## PROBLEM TO WORK ON
Each entry must come back word for word; drop the images as you go.

## SOURCE RECORDS
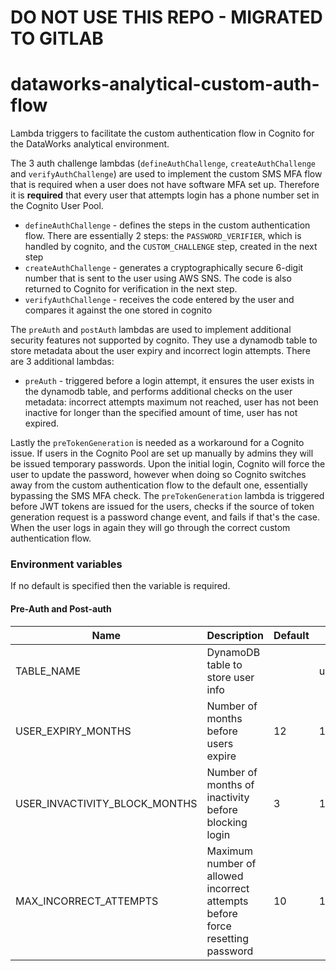 # DO NOT USE THIS REPO - MIGRATED TO GITLAB

# dataworks-analytical-custom-auth-flow
Lambda triggers to facilitate the custom authentication flow in Cognito for the DataWorks analytical environment.

The 3 auth challenge lambdas (`defineAuthChallenge`, `createAuthChallenge` and `verifyAuthChallenge`) are used to implement the custom SMS MFA flow that is required when a user does not have software MFA set up. Therefore it is **required** that every user that attempts login has a phone number set in the Cognito User Pool.

* `defineAuthChallenge` - defines the steps in the custom authentication flow. There are essentially 2 steps: the `PASSWORD_VERIFIER`, which is handled by cognito, and the `CUSTOM_CHALLENGE` step, created in the next step
* `createAuthChallenge` - generates a cryptographically secure 6-digit number that is sent to the user using AWS SNS. The code is also returned to Cognito for verification in the next step.
* `verifyAuthChallenge` - receives the code entered by the user and compares it against the one stored in cognito

The `preAuth` and `postAuth` lambdas are used to implement additional security features not supported by cognito. They use a dynamodb table to store metadata about the user expiry and incorrect login attempts. There are 3 additional lambdas:

* `preAuth` - triggered before a login attempt, it ensures the user exists in the dynamodb table, and performs additional checks on the user metadata: incorrect attempts maximum not reached, user has not been inactive for longer than the specified amount of time, user has not expired.

Lastly the `preTokenGeneration` is needed as a workaround for a Cognito issue. If users in the Cognito Pool are set up manually by admins they will be issued temporary passwords. Upon the initial login, Cognito will force the user to update the password, however when doing so Cognito switches away from the custom authentication flow to the default one, essentially bypassing the SMS MFA check. The `preTokenGeneration` lambda is triggered before JWT tokens are issued for the users, checks if the source of token generation request is a password change event, and fails if that's the case. When the user logs in again they will go through the correct custom authentication flow.

### Environment variables
If no default is specified then the variable is required.

#### Pre-Auth and Post-auth
| Name | Description | Default | Example |
| ---- | ----------- | ------- | ------- |
| TABLE_NAME | DynamoDB table to store user info | | users_table |
| USER_EXPIRY_MONTHS | Number of months before users expire | 12 | 12 |
| USER_INVACTIVITY_BLOCK_MONTHS | Number of months of inactivity before blocking login | 3 | 10 |
| MAX_INCORRECT_ATTEMPTS | Maximum number of allowed incorrect attempts before force resetting password | 10 | 10 |
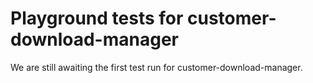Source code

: # Playground tests for customer-download-manager
We are still awaiting the first test run for customer-download-manager.
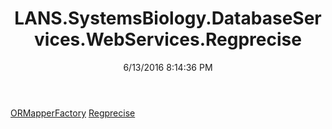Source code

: ﻿---
title: LANS.SystemsBiology.DatabaseServices.WebServices.Regprecise
date: 6/13/2016 8:14:36 PM
---

[ORMapperFactory](T-LANS.SystemsBiology.DatabaseServices.WebServices.Regprecise.ORMapperFactory.html)
[Regprecise](T-LANS.SystemsBiology.DatabaseServices.WebServices.Regprecise.Regprecise.html)
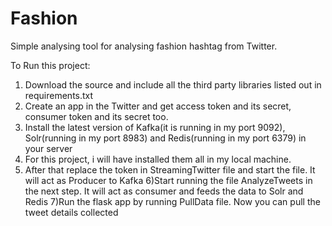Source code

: # Fashion
Simple analysing tool for analysing fashion hashtag from Twitter.

To Run this project:

1) Download the source and include all the third party libraries listed out in requirements.txt
2) Create an app in the Twitter and get access token and its secret, consumer token and its secret too.
3) Install the latest version of Kafka(it is running in my port 9092), Solr(running in my port 8983) and Redis(running in my port 6379) in your server
4) For this project, i will have installed them all in my local machine. 
5) After that replace the token in StreamingTwitter file and start the file. It will act as Producer to Kafka
6)Start running the file AnalyzeTweets in the next step. It will act as consumer and feeds the data to Solr and Redis
7)Run the flask app by running PullData file. Now you can pull the tweet details collected
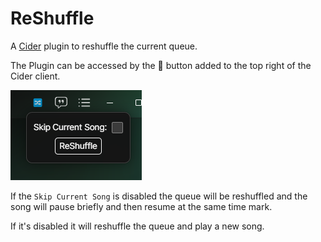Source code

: # ReShuffle

A [Cider](https://cider.sh) plugin to reshuffle the current queue.

The Plugin can be accessed by the 🔀 button added to the top right of
the Cider client.

![A photo of the ReShuffle menu](images/Menu.png)

If the `Skip Current Song` is disabled the queue will be reshuffled and the song will pause briefly and then resume at the same time mark.

If it's disabled it will reshuffle the queue and play a new song.

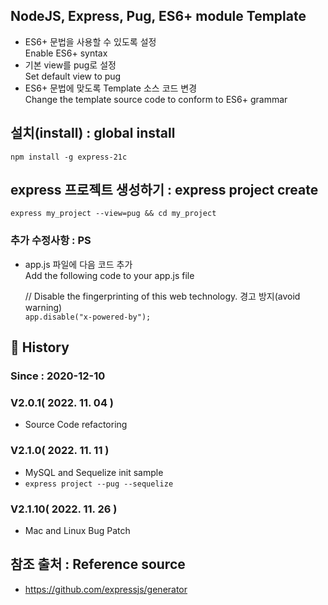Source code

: ## NodeJS, Express, Pug, ES6+ module Template

- ES6+ 문법을 사용할 수 있도록 설정  
  Enable ES6+ syntax
- 기본 view를 pug로 설정  
  Set default view to pug
- ES6+ 문법에 맞도록 Template 소스 코드 변경  
  Change the template source code to conform to ES6+ grammar

## 설치(install) : global install

`npm install -g express-21c`

## express 프로젝트 생성하기 : express project create

`express my_project --view=pug && cd my_project`

### 추가 수정사항 : PS

- app.js 파일에 다음 코드 추가  
  Add the following code to your app.js file

  // Disable the fingerprinting of this web technology. 경고 방지(avoid warning)  
   `app.disable("x-powered-by");`

## :carousel_horse: History

### Since : 2020-12-10

### V2.0.1( 2022. 11. 04 )

- Source Code refactoring

### V2.1.0( 2022. 11. 11 )

- MySQL and Sequelize init sample
- `express project --pug --sequelize`

### V2.1.10( 2022. 11. 26 )

- Mac and Linux Bug Patch

## 참조 출처 : Reference source

- https://github.com/expressjs/generator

## TASK RESPONSE
 # DO NOT USE THIS REPO - MIGRATED TO GITLAB

# dataworks-analytical-custom-auth-flow
Lambda triggers to facilitate the custom authentication flow in Cognito for the DataWorks analytical environment.

The 3 auth challenge lambdas (`defineAuthChallenge`, `createAuthChallenge` and `verifyAuthChallenge`) are used to implement the custom SMS MFA flow that is required when a user does not have software MFA set up. Therefore it is **required** that every user that attempts login has a phone number set in the Cognito User Pool.

* `defineAuthChallenge` - defines the steps in the custom authentication flow. There are essentially 2 steps: the `PASSWORD_VERIFIER`, which is handled by cognito, and the `CUSTOM_CHALLENGE` step, created in the next step
* `createAuthChallenge` - generates a cryptographically secure 6-digit number that is sent to the user using AWS SNS. The code is also returned to Cognito for verification in the next step.
* `verifyAuthChallenge` - receives the code entered by the user and compares it against the one stored in cognito

The `preAuth` and `postAuth` lambdas are used to implement additional security features not supported by cognito. They use a dynamodb table to store metadata about the user expiry and incorrect login attempts. There are 3 additional lambdas:

* `preAuth` - triggered before a login attempt, it ensures the user exists in the dynamodb table, and performs additional checks on the user metadata: incorrect attempts maximum not reached, user has not been inactive for longer than the specified amount of time, user has not expired.

Lastly the `preTokenGeneration` is needed as a workaround for a Cognito issue. If users in the Cognito Pool are set up manually by admins they will be issued temporary passwords. Upon the initial login, Cognito will force the user to update the password, however when doing so Cognito switches away from the custom authentication flow to the default one, essentially bypassing the SMS MFA check. The `preTokenGeneration` lambda is triggered before JWT tokens are issued for the users, checks if the source of token generation request is a password change event, and fails if that's the case. When the user logs in again they will go through the correct custom authentication flow.

### Environment variables
If no default is specified then the variable is required.

#### Pre-Auth and Post-auth
| Name | Description | Default | Example |
| ---- | ----------- | ------- | ------- |
| TABLE_NAME | DynamoDB table to store user info | | users_table |
| USER_EXPIRY_MONTHS | Number of months before users expire | 12 | 12 |
| USER_INVACTIVITY_BLOCK_MONTHS | Number of months of inactivity before blocking login | 3 | 10 |
| MAX_INCORRECT_ATTEMPTS | Maximum number of allowed incorrect attempts before force resetting password | 10 | 10 |
Source code

: # Playground tests for customer-download-manager
We are still awaiting the first test run for customer-download-manager.
Source code

: ﻿---
title: LANS.SystemsBiology.DatabaseServices.WebServices.Regprecise
date: 6/13/2016 8:14:36 PM
---

[ORMapperFactory](T-LANS.SystemsBiology.DatabaseServices.WebServices.Regprecise.ORMapperFactory.html)
[Regprecise](T-LANS.SystemsBiology.DatabaseServices.WebServices.Regprecise.Regprecise.html)
Source code

: # Fashion
Simple analysing tool for analysing fashion hashtag from Twitter.

To Run this project:

1) Download the source and include all the third party libraries listed out in requirements.txt
2) Create an app in the Twitter and get access token and its secret, consumer token and its secret too.
3) Install the latest version of Kafka(it is running in my port 9092), Solr(running in my port 8983) and Redis(running in my port 6379) in your server
4) For this project, i will have installed them all in my local machine. 
5) After that replace the token in StreamingTwitter file and start the file. It will act as Producer to Kafka
6)Start running the file AnalyzeTweets in the next step. It will act as consumer and feeds the data to Solr and Redis
7)Run the flask app by running PullData file. Now you can pull the tweet details collected
Source code

: # ReShuffle

A [Cider](https://cider.sh) plugin to reshuffle the current queue.

The Plugin can be accessed by the 🔀 button added to the top right of
the Cider client.

![A photo of the ReShuffle menu](images/Menu.png)

If the `Skip Current Song` is disabled the queue will be reshuffled and the song will pause briefly and then resume at the same time mark.

If it's disabled it will reshuffle the queue and play a new song.

Source code

: ## NodeJS, Express, Pug, ES6+ module Template

- ES6+ 문법을 사용할 수 있도록 설정  
  Enable ES6+ syntax
- 기본 view를 pug로 설정  
  Set default view to pug
- ES6+ 문법에 맞도록 Template 소스 코드 변경  
  Change the template source code to conform to ES6+ grammar

## 설치(install) : global install

`npm install -g express-21c`

## express 프로젝트 생성하기 : express project create

`express my_project --view=pug && cd my_project`

### 추가 수정사항 : PS

- app.js 파일에 다음 코드 추가  
  Add the following code to your app.js file

  // Disable the fingerprinting of this web technology. 경고 방지(avoid warning)  
   `app.disable("x-powered-by");`

## :carousel_horse: History

### Since : 2020-12-10

### V2.0.1( 2022. 11. 04 )

- Source Code refactoring

### V2.1.0( 2022. 11. 11 )

- MySQL and Sequelize init sample
- `express project --pug --sequelize`

### V2.1.10( 2022. 11. 26 )

- Mac and Linux Bug Patch

## 참조 출처 : Reference source

- https://github.com/expressjs/generator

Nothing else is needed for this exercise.